Thunderbird 57 beta was also very successful. While Thunderbird 58 is equally stable and offers further cutting-edge improvements to Thunderbird users, the user community is starting to feel the impact of Mozilla platform changes which are phasing out so-called legacy add-ons. The Thunderbird technical leadership is working closely with add-on authors who face the challenge of updating their add-ons to work with the Mozilla interface changes. With a few usually simple changes most add-ons can be made to work in Thunderbird 58 beta. https://wiki.mozilla.org/Thunderbird/Add-ons_Guide_57 explains what needs to be done, and Thunderbird developers are happy to lend a hand to add-on authors. 

There has been some discussion about the modernisation of Thunderbird’s user interface. Thunderbird 57 is now following Mozilla’s Photon design, and there is also a new theme available based on the design by the Monterail team.

You can download the current Thunderbird beta here.


New Staff at Thunderbird

Since November 2016 the Thunderbird project has contracted the services of long-time Thunderbird volunteer contributor Jörg Knobloch. Since Jörg moved from being a volunteer to being a contractor, his focus has changed from chasing his favourite pet-hate bugs to taking on responsibility for the product. As the continuous integration engineer, he guarantees that Thunderbird Daily is always in sync with Mozilla core changes to keep Daily in a working order. Jörg manages all code for releases (beta and ESR) and monitors regressions as reported at BMO. As a Thunderbird and Mailnews peer he reviews the work of others and is part of the Engineering Steering Committee which is in charge of the code base.

In March 2017 Andrei Hajdukewycz joined the project. Andrei is the project’s infrastructure engineer. He’s been working on transitioning the project from using Mozilla infrastructure to procuring its own. He administers all the websites used by the project. There are many: Thunderbird.net*), the ISPDB, websites for telemetry, updates and release notes. And last not least: Add-ons. Soon Thunderbird add-ons will transition to Thunderbird’s own add-ons site. Watch this space!

In June 2017 Tom Prince joined the project as a build and release engineer. He makes sure that we can always build Daily, beta and ESR in en-US English and all localisations. He also helps out when diagnosing test and other miscellaneous failures. Most recently Tom has been migrating the Thunderbird build system from Buildbot to TaskCluster to future-proof this aspect of the project.

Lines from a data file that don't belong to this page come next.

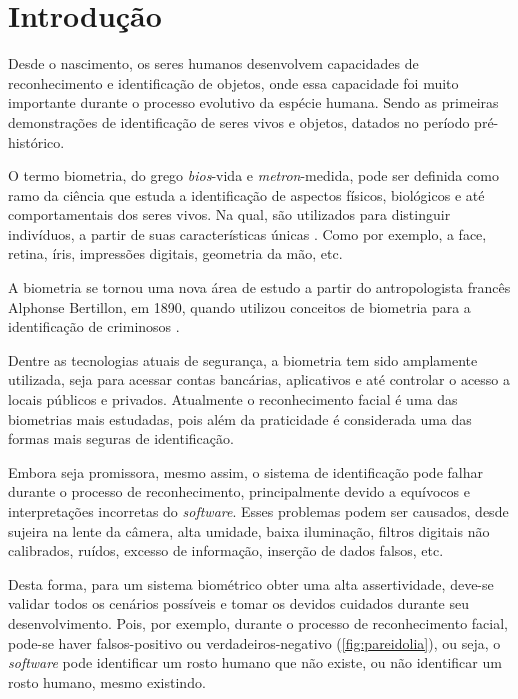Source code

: 
\chapter{Introdução}\label{cap:introducao}

Desde o nascimento, os seres humanos desenvolvem capacidades de reconhecimento e 
identificação de objetos, onde essa capacidade foi muito 
importante durante o processo evolutivo da espécie humana. Sendo as primeiras 
demonstrações de identificação de seres vivos e objetos, datados no período 
pré-histórico.

O termo biometria, do grego \textit{bios}-vida e \textit{metron}-medida, pode ser 
definida como ramo da ciência que estuda a identificação de aspectos físicos, biológicos e até 
comportamentais dos seres vivos. Na qual, são utilizados para distinguir indivíduos, 
a partir de suas características únicas \cite{ferreira2009}. Como por exemplo, a face, retina, 
íris, impressões digitais, geometria da mão, etc.

A biometria se tornou uma nova área de estudo a partir do antropologista francês
Alphonse Bertillon, em 1890, quando utilizou conceitos de biometria para a 
identificação de criminosos \cite{moraes2006}. 

Dentre as tecnologias atuais de segurança, a biometria tem sido amplamente 
utilizada, seja para acessar contas bancárias, aplicativos e até controlar 
o acesso a locais públicos e privados. Atualmente o reconhecimento facial 
é uma das biometrias mais estudadas, pois além da praticidade é considerada uma 
das formas mais seguras de identificação. 

Embora seja promissora, mesmo assim, o sistema de identificação pode falhar durante o 
processo de reconhecimento, principalmente devido a equívocos e interpretações 
incorretas do \textit{software}. Esses problemas podem ser causados,
desde sujeira na lente da câmera, alta umidade, baixa iluminação, filtros digitais 
não calibrados, ruídos, excesso de informação, inserção de dados falsos, etc.

Desta forma, para um sistema biométrico obter uma alta assertividade, 
deve-se validar todos os cenários possíveis e tomar os devidos cuidados durante seu 
desenvolvimento. Pois, por exemplo, durante o processo de reconhecimento facial,
pode-se haver falsos-positivo ou verdadeiros-negativo (\autoref{fig:pareidolia}), 
ou seja, o \textit{software} pode identificar um rosto humano que não existe, 
ou não identificar um rosto humano, mesmo existindo.

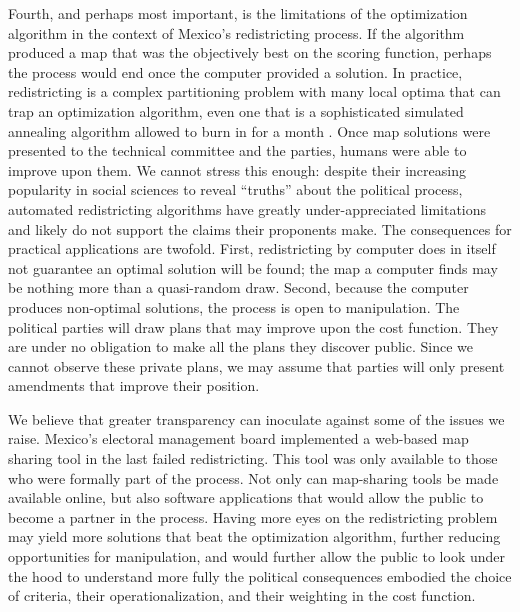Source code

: \documentclass[letter,12pt]{article}
\begin{document}
Fourth, and perhaps most important, is the limitations of the optimization algorithm in the context of Mexico's redistricting process. If the algorithm produced a map that was the objectively best on the scoring function, perhaps the process would end once the computer provided a solution. In practice, redistricting is a complex partitioning problem with many local optima that can trap an optimization algorithm, even one that is a sophisticated simulated annealing algorithm allowed to burn in for a month \citep{altman.mcdonald2011bard}. Once map solutions were presented to the technical committee and the parties, humans were able to improve upon them. We cannot stress this enough: despite their increasing popularity in social sciences to reveal ``truths'' about the political process, automated redistricting algorithms have greatly under-appreciated limitations and likely do not support the claims their proponents make. The consequences for practical applications are twofold. First, redistricting by computer does in itself not guarantee an optimal solution will be found; the map a computer finds may be nothing more than a quasi-random draw. Second, because the computer produces non-optimal solutions, the process is open to manipulation. The political parties will draw plans that may improve upon the cost function. They are under no obligation to make all the plans they discover public. Since we cannot observe these private plans, we may assume that parties will only present amendments that improve their position.

We believe that greater transparency can inoculate against some of the issues we raise. Mexico's electoral management board implemented a web-based map sharing tool in the last failed redistricting. This tool was only available to those who were formally part of the process. Not only can map-sharing tools be made available online, but also software applications that would allow the public to become a partner in the process. Having more eyes on the redistricting problem may yield more solutions that beat the optimization algorithm, further reducing opportunities for manipulation, and would further allow the public to look under the hood to understand more fully the political consequences embodied the choice of criteria, their operationalization, and their weighting in the cost function.


\end{document}
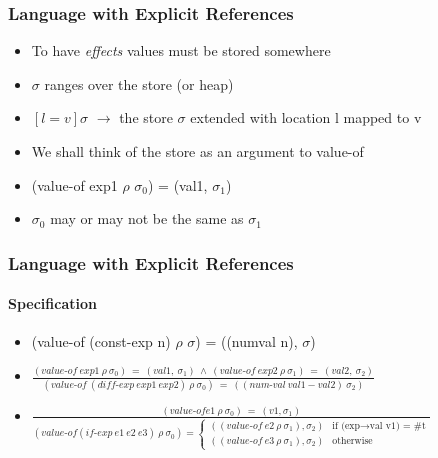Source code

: \documentclass{beamer}
\newcommand{\arrow}{\(\rightarrow\)}
\begin{document}
\begin{frame}[fragile]
\frametitle{Language with Explicit References}
\begin{scriptsize}
\begin{itemize}
\item<1-> To have \emph{effects} values must be stored somewhere

\item<2-> $\sigma$ ranges over the store (or heap)

\item<2-> $\left[l = v\right]$$\sigma$  \arrow{} the store $\sigma$ extended with location l mapped to v

\item<3-> We shall think of the store as an argument to value-of

\item<3-> (value-of exp1 $\rho$ $\sigma_0$) = (val1, $\sigma_1$)

\item<3-> $\sigma_0$ may or may not be the same as $\sigma_1$

\end{itemize}
\end{scriptsize}
\end{frame}

\begin{frame}[fragile]
\frametitle{Language with Explicit References}
\framesubtitle{Specification}
\begin{normalsize}
\begin{itemize}
\item<1-> (value-of (const-exp n) $\rho$ $\sigma$) = ((numval n), $\sigma$)

\item<2-> $\frac{(value\text{-}of \ exp1 \ \rho \ \sigma_0) \ = \ (val1, \ \sigma_1) \ \wedge \ (value\text{-}of \ exp2 \ \rho \ \sigma_1) \ = \ (val2, \ \sigma_2)}{(value\text{-}of \ (diff\text{-}exp \ exp1 \ exp2) \ \rho \ \sigma_0) \ = \ ((num\text{-}val \ val1 - val2) \ \sigma_2)}$

\item<3->
\begin{scriptsize}
$\frac{(value\text{-}of e1 \ \rho \ \sigma_0) \ = \ (v1, \sigma_1)
}{(value\text{-}of (if\text{-}exp \ e1 \ e2 \ e3) \ \rho \ \sigma_0) = \begin{cases}
       ((value\text{-}of \ e2 \ \rho \ \sigma_1), \sigma_2) & \text{if (exp\arrow{}val v1) = \#t
} \\
       ((value\text{-}of \ e3 \ \rho \ \sigma_1), \sigma_2) & \text{otherwise}
  \end{cases}}$
\end{scriptsize}

\end{itemize}
\end{normalsize}
\end{frame}
\end{document}
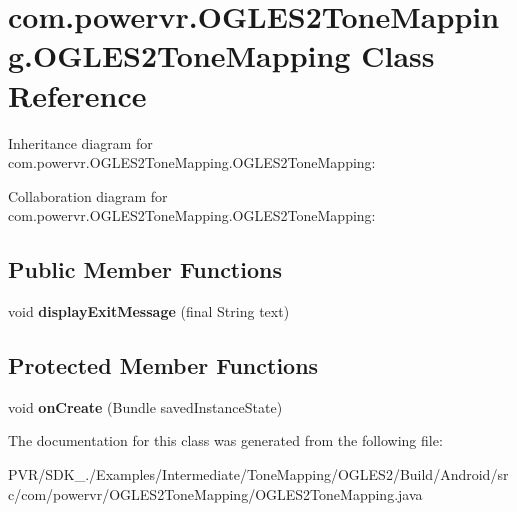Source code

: \hypertarget{classcom_1_1powervr_1_1_o_g_l_e_s2_tone_mapping_1_1_o_g_l_e_s2_tone_mapping}{\section{com.\+powervr.\+O\+G\+L\+E\+S2\+Tone\+Mapping.\+O\+G\+L\+E\+S2\+Tone\+Mapping Class Reference}
\label{classcom_1_1powervr_1_1_o_g_l_e_s2_tone_mapping_1_1_o_g_l_e_s2_tone_mapping}
}


Inheritance diagram for com.\+powervr.\+O\+G\+L\+E\+S2\+Tone\+Mapping.\+O\+G\+L\+E\+S2\+Tone\+Mapping\+:


Collaboration diagram for com.\+powervr.\+O\+G\+L\+E\+S2\+Tone\+Mapping.\+O\+G\+L\+E\+S2\+Tone\+Mapping\+:
\subsection*{Public Member Functions}
\begin{DoxyCompactItemize}
\item 
\hypertarget{classcom_1_1powervr_1_1_o_g_l_e_s2_tone_mapping_1_1_o_g_l_e_s2_tone_mapping_ae2fe4e41574c43722ab2cfe161b93995}{void {\bfseries display\+Exit\+Message} (final String text)}\label{classcom_1_1powervr_1_1_o_g_l_e_s2_tone_mapping_1_1_o_g_l_e_s2_tone_mapping_ae2fe4e41574c43722ab2cfe161b93995}

\end{DoxyCompactItemize}
\subsection*{Protected Member Functions}
\begin{DoxyCompactItemize}
\item 
\hypertarget{classcom_1_1powervr_1_1_o_g_l_e_s2_tone_mapping_1_1_o_g_l_e_s2_tone_mapping_a4da1bc492fd416b5b97a79ae9804d162}{void {\bfseries on\+Create} (Bundle saved\+Instance\+State)}\label{classcom_1_1powervr_1_1_o_g_l_e_s2_tone_mapping_1_1_o_g_l_e_s2_tone_mapping_a4da1bc492fd416b5b97a79ae9804d162}

\end{DoxyCompactItemize}


The documentation for this class was generated from the following file\+:\begin{DoxyCompactItemize}
\item 
P\+V\+R/\+S\+D\+K\+\_./\+Examples/\+Intermediate/\+Tone\+Mapping/\+O\+G\+L\+E\+S2/\+Build/\+Android/src/com/powervr/\+O\+G\+L\+E\+S2\+Tone\+Mapping/O\+G\+L\+E\+S2\+Tone\+Mapping.\+java\end{DoxyCompactItemize}
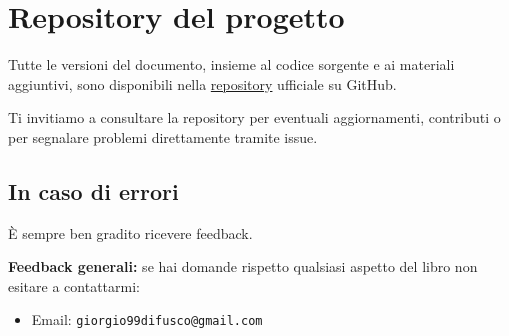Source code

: \section{Repository del progetto}
Tutte le versioni del documento, insieme al codice sorgente e ai materiali aggiuntivi, sono disponibili nella \href{https://github.com/Giordi9902/unina_asd_notes}{repository} ufficiale su GitHub.

Ti invitiamo a consultare la repository per eventuali aggiornamenti, contributi o per segnalare problemi direttamente tramite issue.

\subsection{In caso di errori}
È sempre ben gradito ricevere feedback.

\textbf{Feedback generali:} se hai domande rispetto qualsiasi aspetto del libro non esitare a contattarmi:
\begin{itemize}
	\item Email: \texttt{giorgio99difusco@gmail.com}
\end{itemize}
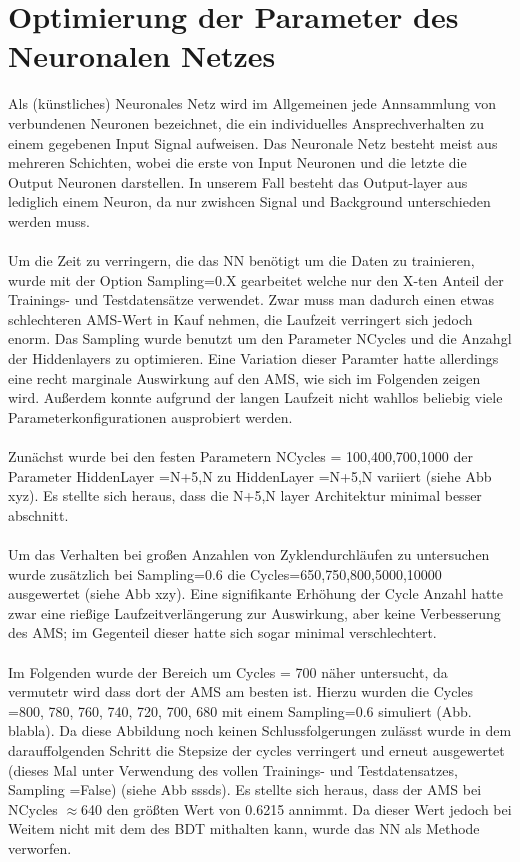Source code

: \section{Optimierung der Parameter des Neuronalen Netzes}
Als (künstliches) Neuronales Netz wird im Allgemeinen jede Annsammlung von verbundenen Neuronen bezeichnet, die ein individuelles Ansprechverhalten zu einem gegebenen Input Signal aufweisen. Das Neuronale Netz besteht meist aus mehreren Schichten, wobei die erste von Input Neuronen und die letzte die Output Neuronen darstellen. In unserem Fall besteht das Output-layer aus lediglich einem Neuron, da nur zwishcen Signal und Background unterschieden werden muss.\\ \\
Um die Zeit zu verringern, die das NN benötigt um die Daten zu trainieren, wurde mit der Option Sampling=0.X gearbeitet welche nur den X-ten Anteil der Trainings- und Testdatensätze verwendet. Zwar muss man dadurch einen etwas schlechteren AMS-Wert in Kauf nehmen, die Laufzeit verringert sich jedoch enorm. Das Sampling wurde benutzt um den Parameter NCycles und die Anzahgl der Hiddenlayers zu optimieren. Eine Variation dieser Paramter hatte allerdings eine recht marginale Auswirkung auf den AMS, wie sich im Folgenden zeigen wird. Außerdem konnte aufgrund der langen Laufzeit nicht wahllos beliebig viele Parameterkonfigurationen ausprobiert werden.\\ \\
Zunächst wurde bei den festen Parametern NCycles = 100,400,700,1000 der Parameter HiddenLayer =N+5,N zu HiddenLayer =N+5,N variiert (siehe Abb xyz). Es stellte sich heraus, dass die N+5,N layer Architektur minimal besser abschnitt. \\ \\
Um das Verhalten bei großen Anzahlen von Zyklendurchläufen zu untersuchen wurde zusätzlich bei Sampling=0.6 die Cycles=650,750,800,5000,10000 ausgewertet (siehe Abb xzy). Eine signifikante Erhöhung der Cycle Anzahl hatte zwar eine rießige Laufzeitverlängerung zur Auswirkung, aber keine Verbesserung des AMS; im Gegenteil dieser hatte sich sogar minimal verschlechtert. \\ \\
Im Folgenden wurde der Bereich um Cycles = 700 näher untersucht, da vermutetr wird dass dort der AMS am besten ist. Hierzu wurden die Cycles =800, 780, 760, 740, 720, 700, 680 mit einem Sampling=0.6 simuliert (Abb. blabla). Da diese Abbildung noch keinen Schlussfolgerungen zulässt wurde in dem darauffolgenden Schritt die Stepsize der cycles verringert und erneut ausgewertet (dieses Mal unter Verwendung des vollen Trainings- und Testdatensatzes, Sampling =False) (siehe Abb sssds). Es stellte sich heraus, dass der AMS bei NCycles $\approx$640 den größten Wert von 0.6215 annimmt. Da dieser Wert jedoch bei Weitem nicht mit dem des BDT mithalten kann, wurde das NN als Methode verworfen. \\ \\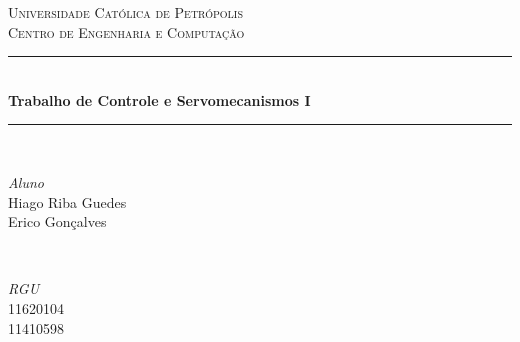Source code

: \documentclass[11pt]{article}
\begin{document}

\begin{titlepage} %
	\newcommand{\HRule}{\rule{\linewidth}{0.5mm}} %
	
	\center %
	
	
	\textsc{\LARGE Universidade Católica de Petrópolis}\\[1.5cm] %
	
	\textsc{\Large Centro de Engenharia e Computação}\\[0.5cm] %
	

	
	
	\HRule\\[0.4cm]
	
	{\huge\bfseries  Trabalho de Controle e Servomecanismos I}\\[0.4cm] %
	
	\HRule\\[1.5cm]
	
	
	\begin{minipage}{0.4\textwidth}
		\begin{flushleft}
			\large
			\textit{Aluno}\\
			Hiago Riba Guedes \\%
			Erico Gonçalves 
		\end{flushleft}
	\end{minipage}
	~
	\begin{minipage}{0.4\textwidth}
		\begin{flushright}
			\large
			\textit{RGU}\\
			11620104 \\
			11410598
		\end{flushright}
	\end{minipage}
	

\end{titlepage}
\end{document}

The project’s last hire in December 2017 has been Ryan Sipes (the guy posting this) as Community Manager. His task is to organise the community of voluntary contributors including add-on authors, spread the good news about Thunderbird, engage with donors to guarantee a solid income stream and be in touch with Thunderbird users.

These four staff members are just the beginning. The project is currently in the process of hiring developers to address some technical debt, fix some sore points in the software and transition the codebase from a mix of C++, JavaScript, XUL and XPCOM to be increasingly based on web technologies.

The Thunderbird project has taken control of the Thunderbird.net domain, of which the project will make increasing use. The www.thunderbird.net domain is being updated to be more helpful to users and eventually become Thunderbird’s home on the web. The in-product Thunderbird start page has already been served via this domain for several months. And, the members of the Thunderbird Council have received email accounts @ thunderbird.net, powered by FastMail, a gift that we are very grateful for.